Kegiatan-kegiatan di Skhola Tanpa Batas sangat banyak. Salah satu kegiatan yang tak bisa Aku lupakan adalah English Camp setelah Aku ujian nasional. Kami mengadakan english camp di SMP Negeri 15 Makassar, tempat Aku dan teman-teman bersekolah. Pesertanya sangat banyak. Untunglah banyak relawan yang bersedia datang membantu kepanitiaan. Aku dan teman-teman menjadi peserta. Kami dibagi menjadi beberapa kelompok lalu kami mulai bermain di lapangan. Setelah itu, kami berkumpul diruang kelas untuk menuliskan apa yang kami harapkan dan apa yang kami khawatirkan. Setelah itu, kami pun mulai belajar hingga larut malam.
Keesokan harinya, kami berolahraga dan lari pagi hingga ke Pantai Barombong. Di sana kami berbaur dengan kelompok lain beserta para fasilitator. Para fasilitator membuat sebuah pertandingan untuk kami semua. Kami diberikan beberapa benda lalu kami diminta untuk berkreasi dengan benda tersebut. Kami juga membuat istana dari pasir pantai yang kemudian dinilai oleh para fasilitator. Setelah itu, semua kelompok diminta untuk menampilkan yel-yelnya. Hari yang sangat menyenangkan untuk kami. Setelah kami selesai kami kembali ke sekolah utuk melanjutkan kegiatan kami hingga akhirnya kami pulang ke rumah kami masing-masing.

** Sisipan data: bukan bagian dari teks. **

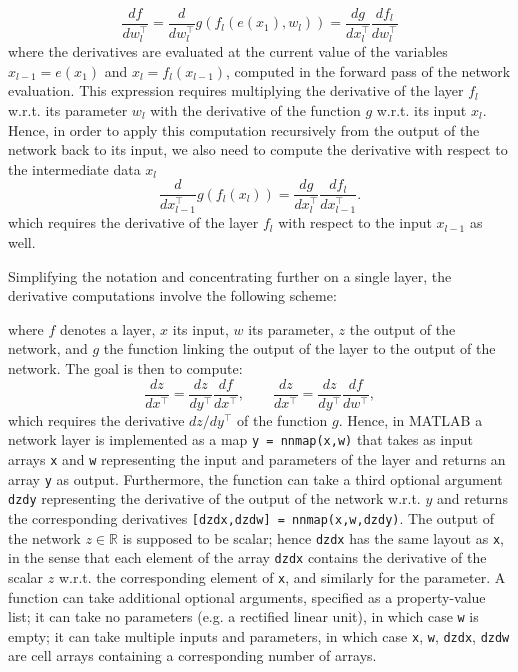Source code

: \documentclass[12pt]{article}
\newcommand{\real}{\mathbb{R}}
\begin{document}
\[
 \frac{df}{dw_l^\top} = \frac{d}{dw_l^\top} g(f_l(e(x_1), w_l)) =  \frac{dg}{dx_l^\top} \frac{df_l}{dw_l^\top}
 \]
where the derivatives are evaluated at the current value of the variables $x_{l-1}=e(x_1)$ and $x_l = f_l(x_{l-1})$, computed in the forward pass of the network evaluation. This expression requires multiplying the derivative of the layer $f_l$ w.r.t. its parameter $w_l$ with the derivative of the function $g$ w.r.t. its input $x_l$. Hence, in order to apply this computation recursively from the output of the network back to its input, we also need to compute the derivative with respect to the intermediate data $x_l$
\[
 \frac{d}{dx_{l-1}^\top} g(f_l(x_l)) = \frac{dg}{dx_l^\top} \frac{df_l}{dx_{l-1}^\top}.
\]
which requires the derivative of the layer $f_l$ with respect to the input $x_{l-1}$ as well.

Simplifying the notation and concentrating further on a single layer, the derivative computations involve the following scheme:
\begin{center}
\end{center}
where $f$ denotes a layer, $x$ its input, $w$ its parameter, $z$ the output of the network, and $g$ the function linking the output of the layer to the output of the network. The goal is then to compute:
\[
  \frac{dz}{dx^\top} =  \frac{dz}{dy^\top} \frac{df}{dx^\top}, 
  \qquad
  \frac{dz}{dx^\top} =  \frac{dz}{dy^\top} \frac{df}{dw^\top},
\]
which requires the derivative $dz/dy^\top$ of the function $g$. Hence, in MATLAB a network layer is implemented as a map \verb!y = nnmap(x,w)! that takes as input arrays \verb!x! and \verb!w! representing the input and parameters of the layer and returns an array \verb!y! as output. Furthermore, the function can take a third optional argument \verb!dzdy! representing the derivative of the output of the network w.r.t. $y$ and returns the corresponding derivatives \verb![dzdx,dzdw] = nnmap(x,w,dzdy)!. The output of the network $z\in\real$ is supposed to be scalar; hence \verb!dzdx! has the same layout as \verb!x!, in the sense that each element of the array \verb!dzdx! contains the derivative of the scalar $z$ w.r.t. the corresponding element of \verb!x!, and similarly for the parameter. A function can take additional optional arguments, specified as a property-value list; it can take no parameters (e.g. a rectified linear unit), in which case \verb!w! is empty; it can take multiple inputs and parameters, in which case \verb!x!, \verb!w!, \verb!dzdx!, \verb!dzdw! are cell arrays containing a corresponding number of arrays.
\end{document}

Semenjak english camp itu diadakan, semakin banyak orang yang mengetahui Skhola Tanpa Batas. Seminggu setelah diadakannya english camp, kami kedatangan banyak orang ke mesjid dan ingin bergabung belajar bersama kami. Hari itu absen terisi penuh dan Aku perkirakan orang yang datang belajar sekitar 50 orang. Kami sangat senang karena Skhola Tanpa Batas menjadi ramai. Namun itu tak bertahan lama, karena minggu demi minggu mereka semua hilang entah kemana dan kembali kami belajar bersama dengan teman-teman yang bertahan di Skhola Tanpa batas. Namun kami tetap semangat untuk belajar.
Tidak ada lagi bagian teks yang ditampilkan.